◆ Exercise goal ◆
For the entries below, state how many lines contain the word "configuration" and add nothing else.
───── Data provided
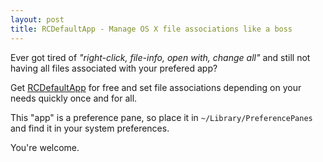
 ```yaml
---
layout: post
title: RCDefaultApp - Manage OS X file associations like a boss
---
```


Ever got tired of *"right-click, file-info, open with, change all"* and still not having all files associated with your prefered app?

Get [RCDefaultApp](http://www.rubicode.com/Software/RCDefaultApp/) for free and set file associations depending on your needs quickly once and for all.

This "app" is a preference pane, so place it in `~/Library/PreferencePanes` and find it in your system preferences.

You're welcome.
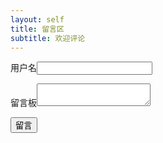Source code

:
 ```yaml
---
layout: self
title: 留言区
subtitle: 欢迎评论
---
```

<form action="sava_book.php" method="post">
    <p>用户名<input type="text" name="username"></p>
    <p>留言板<textarea name="content"></textarea></p>
    <p><input type="submit" value="留言"></p>
</form>
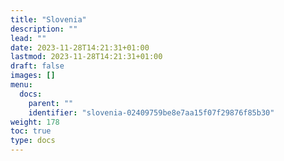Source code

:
 ```yaml
---
title: "Slovenia"
description: ""
lead: ""
date: 2023-11-28T14:21:31+01:00
lastmod: 2023-11-28T14:21:31+01:00
draft: false
images: []
menu:
  docs:
    parent: ""
    identifier: "slovenia-02409759be8e7aa15f07f29876f85b30"
weight: 178
toc: true
type: docs
---
```

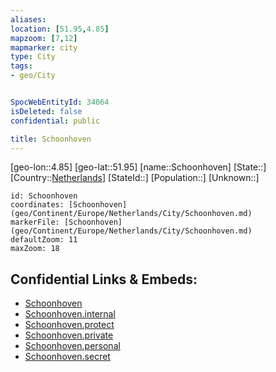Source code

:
 ```yaml
---
aliases: 
location: [51.95,4.85]
mapzoom: [7,12] 
mapmarker: city 
type: City
tags:
- geo/City


SpocWebEntityId: 34064
isDeleted: false
confidential: public

title: Schoonhoven
---
```

[geo-lon::4.85]
[geo-lat::51.95]
[name::Schoonhoven]
[State::]
[Country::[Netherlands](geo/Continent/Europe/Netherlands.md)]
[StateId::]
[Population::]
[Unknown::]


```leaflet
id: Schoonhoven
coordinates: [Schoonhoven](geo/Continent/Europe/Netherlands/City/Schoonhoven.md)
markerFile: [Schoonhoven](geo/Continent/Europe/Netherlands/City/Schoonhoven.md)
defaultZoom: 11 
maxZoom: 18
```


## Confidential Links & Embeds: 
- [Schoonhoven](../../../../../../_public/geo/Continent/Europe/Netherlands/City/Schoonhoven.md) 
- [Schoonhoven.internal](../../../../../../_internal/geo/Continent/Europe/Netherlands/City/Schoonhoven.internal.md) 
- [Schoonhoven.protect](../../../../../../_protect/geo/Continent/Europe/Netherlands/City/Schoonhoven.protect.md) 
- [Schoonhoven.private](../../../../../../_private/geo/Continent/Europe/Netherlands/City/Schoonhoven.private.md) 
- [Schoonhoven.personal](../../../../../../_personal/geo/Continent/Europe/Netherlands/City/Schoonhoven.personal.md) 
- [Schoonhoven.secret](../../../../../../_secret/geo/Continent/Europe/Netherlands/City/Schoonhoven.secret.md) 
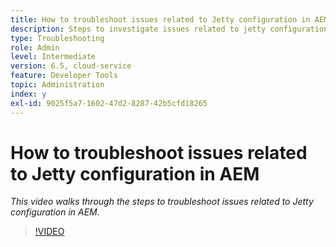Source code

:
 ```yaml
---
title: How to troubleshoot issues related to Jetty configuration in AEM
description: Steps to investigate issues related to jetty configuration
type: Troubleshooting
role: Admin
level: Intermediate
version: 6.5, cloud-service
feature: Developer Tools
topic: Administration
index: y
exl-id: 9025f5a7-1602-47d2-8287-42b5cfd18265
---
```

# How to troubleshoot issues related to Jetty configuration in AEM

*This video walks through the steps to troubleshoot issues related to Jetty configuration in AEM.*

>[!VIDEO](https://video.tv.adobe.com/v/335470?quality=9&learn=on)
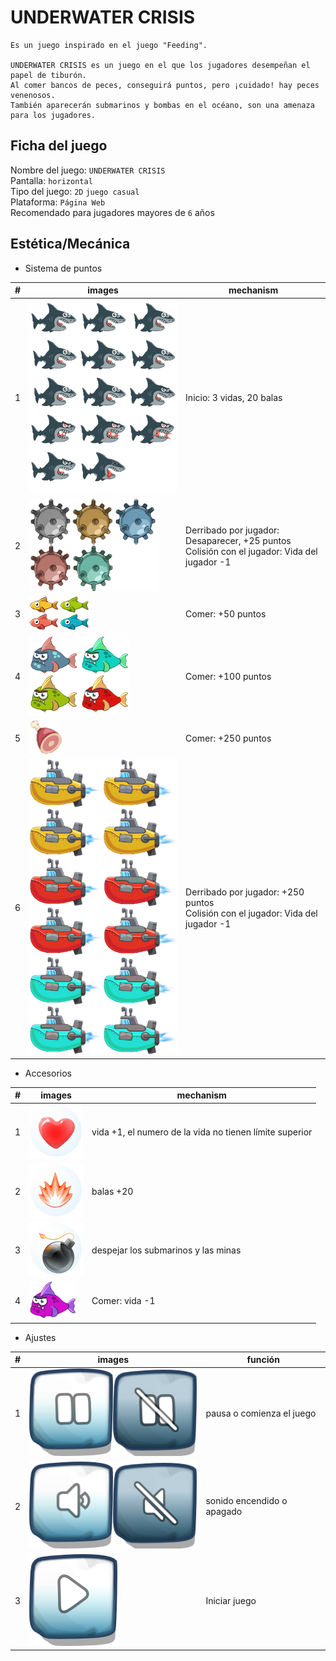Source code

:# UNDERWATER CRISIS
```
Es un juego inspirado en el juego "Feeding".  
  
UNDERWATER CRISIS es un juego en el que los jugadores desempeñan el papel de tiburón.  
Al comer bancos de peces, conseguirá puntos, pero ¡cuidado! hay peces venenosos.  
También aparecerán submarinos y bombas en el océano, son una amenaza para los jugadores.  
```
## Ficha del juego
  Nombre del juego: `UNDERWATER CRISIS`  
  Pantalla: `horizontal`  
  Tipo del juego: `2D` `juego casual`  
  Plataforma: `Página Web`  
  Recomendado para jugadores mayores de `6` años  

## Estética/Mecánica
- Sistema de puntos

|#|images|mechanism|
|---|---|----|
|1|![Player](https://github.com/ZHAOYANNI/DVI/blob/master/assets/images/shark-sheet0.png)|Inicio: 3 vidas, 20 balas|
|2|![Mina](https://github.com/ZHAOYANNI/DVI/blob/master/assets/images/bomb-sheet0.png)|Derribado por jugador: Desaparecer, +25 puntos<br>Colisión con el jugador: Vida del jugador -1|
|3|![Pez pequeño](https://github.com/ZHAOYANNI/DVI/blob/master/assets/images/smallfish-sheet0.png)|Comer: +50 puntos|
|4|![Pez grande](https://github.com/ZHAOYANNI/DVI/blob/master/assets/images/bigfish-sheet0.png)|Comer: +100 puntos|
|5|![Carne](https://github.com/ZHAOYANNI/DVI/blob/master/assets/images/meat-sheet0.png)|Comer: +250 puntos|
|6|![Submarino](https://github.com/ZHAOYANNI/DVI/blob/master/assets/images/submarino.png)|Derribado por jugador: +250 puntos<br>Colisión con el jugador: Vida del jugador -1|

- Accesorios

|#|images|mechanism|
|---|---|----|
|1|![Corazon](https://github.com/ZHAOYANNI/DVI/blob/master/assets/images/sharklife-sheet0.png)|vida +1, el numero de la vida no tienen límite superior|
|2|![Balas](https://github.com/ZHAOYANNI/DVI/blob/master/assets/images/fireballs-sheet0.png)|balas +20|
|3|![Bomba](https://github.com/ZHAOYANNI/DVI/blob/master/assets/images/superbomb-sheet0.png)|despejar los submarinos y las minas|
|4|![Pez peligro](https://github.com/ZHAOYANNI/DVI/blob/master/assets/images/bigfish-sheet2.png)|Comer: vida -1|

- Ajustes

|#|images|función|
|---|---|----|
|1|![Suspender](https://github.com/ZHAOYANNI/DVI/blob/master/assets/images/btnpause-sheet0.png)|pausa o comienza el juego|
|2|![Sonido](https://github.com/ZHAOYANNI/DVI/blob/master/assets/images/btnsound-sheet1.png)|sonido encendido o apagado|
|3|![Jugar](https://github.com/ZHAOYANNI/DVI/blob/master/assets/images/btnplay-sheet0.png)|Iniciar juego|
──────────
◆ Answer for the task ◆
4